Maybe not perfect or even not near perfect. The wall and the people tend to blend a little too much.
Yet I like the dynamic of this image. I feel like there is much happening.
Also I feel I am developing a ‘style’ albeit I am not really sure I’ll keep it. There is so much already, this brooding black and white type of raw images.
Just looking, just playing. Discovering. Already thinking about a social doc project.
The past few weeks I noticed how I try to include people in my photographs. I find it indeed very difficult to point a camera at someone. It feels like I am intruding in that person’s personal space. And when I come to think of it, I don’t really need them in my photographs. Well, maybe to show how huge something is when a human being is in a frame.
Yet I wish I could overcome this reluctance, this distance with other human beings.
In a few weeks I’ll be attending a workshop on street photography. One evening is about theory and the second half day is getting some practice.
Visiting the Boris Mikhailov exposition in Antwerp moved me very much and afterwards Sweetheart and I talked about documentary photography.
I took following a Syrian refugee arriving an trying to settle in my home town as an example. Maybe the project becomes an exposition, a book, whatever… I then would feel like I having exploited someone on my road to success.
Sweetheart thought people crave to tell their stories, and they could be examples for other new arrivals or open people’s eyes who tend to resent the whole refugee thing. It could be an interesting interplay and a potential win/win for both.
All this made me think and Sweetheart is well placed to help me in this matter.
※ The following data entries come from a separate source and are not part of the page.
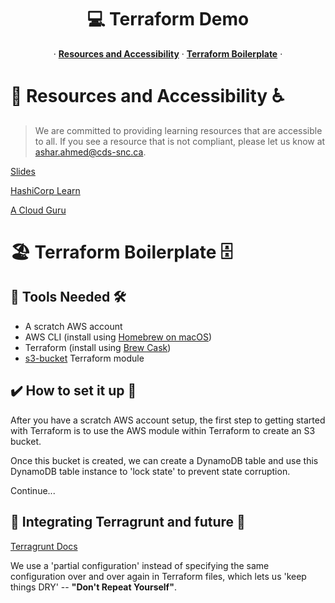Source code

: <p align="center">
  <h1 align="center">💻 Terraform Demo</h1>
  <p align="center">
  &middot;
    <a href="https://github.com/cds-snc/terraform-demo"><strong>Resources and Accessibility</strong></a>
  &middot;
    <a href="https://github.com/cds-snc/terraform-demo/tree/main/src"><strong>Terraform Boilerplate</strong></a>
  &middot;
  </p>
</p>

# 📖 Resources and Accessibility ♿
> We are committed to providing learning resources that are accessible to all. If you see a resource that is not compliant, please let us know at ashar.ahmed@cds-snc.ca.

<a href="https://docs.google.com/presentation/d/1fAJBXQuxhNtrjaaIYOSN2YDJl92bhPgyf4VKySnzDIk/edit#slide=id.gfa3975480b_0_3">Slides</a>

<a href="https://learn.hashicorp.com/tutorials/terraform/">HashiCorp Learn</a>

<a href="https://learn.acloud.guru/">A Cloud Guru</a>

# 🏖️ Terraform Boilerplate 🗄️

## 🧰 Tools Needed 🛠️

- A scratch AWS account 
- AWS CLI (install using <a href="https://formulae.brew.sh/formula/awscli">Homebrew on macOS</a>)
- Terraform (install using <a href="https://learn.hashicorp.com/tutorials/terraform/install-cli">Brew Cask</a>)
- <a href="https://registry.terraform.io/modules/terraform-aws-modules/s3-bucket/aws/latest">s3-bucket</a> Terraform module



## ✔️ How to set it up 🦾

After you have a scratch AWS account setup, the first step to getting started with Terraform is to use the AWS module within Terraform to create an S3 bucket.

Once this bucket is created, we can create a DynamoDB table and use this DynamoDB table instance to 'lock state' to prevent state corruption.

Continue...


## 🤖 Integrating Terragrunt and future 🔮

<a href="https://terragrunt.gruntwork.io/docs/features/keep-your-remote-state-configuration-dry/">Terragrunt Docs</a>

We use a 'partial configuration' instead of specifying the same configuration over and over again in Terraform files, which lets us 'keep things DRY' -- **"Don't Repeat Yourself"**.
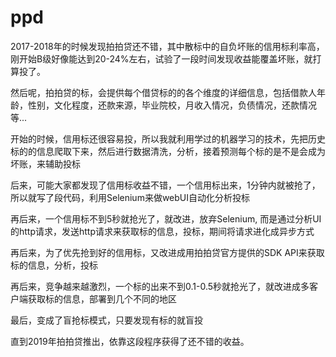 # ppd
2017-2018年的时候发现拍拍贷还不错，其中散标中的自负坏账的信用标利率高，刚开始B级好像能达到20-24%左右，试验了一段时间发现收益能覆盖坏账，就打算投了。

然后呢，拍拍贷的标，会提供每个借贷标的的各个维度的详细信息，包括借款人年龄，性别，文化程度，还款来源，毕业院校，月收入情况，负债情况，还款情况等...

开始的时候，信用标还很容易投，所以我就利用学过的机器学习的技术，先把历史标的的信息爬取下来，然后进行数据清洗，分析，接着预测每个标的是不是会成为坏账，来辅助投标

后来，可能大家都发现了信用标收益不错，一个信用标出来，1分钟内就被抢了，所以就写了段代码，利用Selenium来做webUI自动化分析投标

再后来，一个信用标不到5秒就抢光了，就改进，放弃Selenium, 而是通过分析UI的http请求，发送http请求来获取标的信息，投标，期间将请求进化成异步方式

再后来，为了优先抢到好的信用标，又改进成用拍拍贷官方提供的SDK API来获取标的信息，分析，投标

再后来，竞争越来越激烈，一个标的出来不到0.1-0.5秒就抢光了，就改进成多客户端获取标的信息，部署到几个不同的地区

最后，变成了盲抢标模式，只要发现有标的就盲投

直到2019年拍拍贷推出，依靠这段程序获得了还不错的收益。

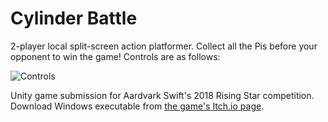 # Cylinder Battle #

2-player local split-screen action platformer. Collect all the Pis before your opponent to win the game!
Controls are as follows:

![Controls](https://img.itch.zone/aW1nLzEwMzIxMTQucG5n/original/EeG2BK.png)

Unity game submission for Aardvark Swift's 2018 Rising Star competition. Download Windows executable from [the game's Itch.io page](https://itch.io/jam/rising-star-game-dev-challenge-2018/rate/218423).
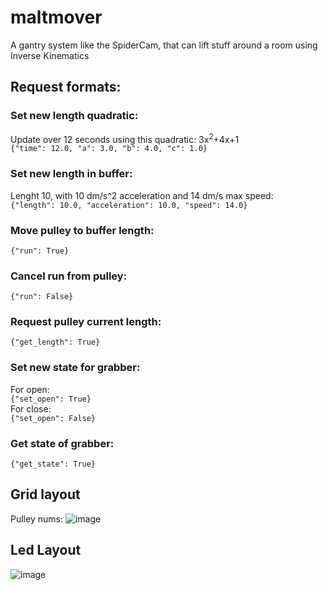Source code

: # maltmover
A gantry system like the SpiderCam, that can lift stuff around a room using Inverse Kinematics

## Request formats:

### Set new length quadratic:
Update over 12 seconds using this quadratic: 3x<sup>2</sup>+4x+1<br>
`{"time": 12.0, "a": 3.0, "b": 4.0, "c": 1.0}`

### Set new length in buffer:
Lenght 10, with 10 dm/s^2 acceleration and 14 dm/s max speed:<br>
`{"length": 10.0, "acceleration": 10.0, "speed": 14.0}`
### Move pulley to buffer length:
`{"run": True}`
### Cancel run from pulley:
`{"run": False}`
### Request pulley current length:
`{"get_length": True}`

### Set new state for grabber:
For open:<br>
`{"set_open": True}`<br>
For close:<br>
`{"set_open": False}`
### Get state of grabber:
`{"get_state": True}`



## Grid layout
Pulley nums:
![image](https://user-images.githubusercontent.com/32793938/209009362-444277ef-e5a5-4a44-9927-2049bb359b5d.png)


## Led Layout
![image](https://user-images.githubusercontent.com/32793938/221839271-6b0e50c0-ff64-4f22-bd8a-001ffda9d0f7.png)
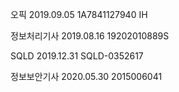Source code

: 오픽 2019.09.05 1A7841127940 IH

정보처리기사 2019.08.16 19202010889S 

SQLD 2019.12.31 SQLD-0352617

정보보안기사 2020.05.30 2015006041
She asked me why I did not consider taking sponsorship of a newcomer so I could help a family with learning our language, helping them with their administration, helping them getting acquainted with the help agencies. I would be able to be a part of their life, make photographs, talk, interview, write.
Life has been rather friendly with me compared to what other experienced.
Today I can say I have a great job, my two daughters are doing okay and I have found the Love of my life. I’ve a roof, a bed and hot water. Food and beverages in abundance. I’m healthy.
I am happy.
Guess it is time to give something back. More on this later.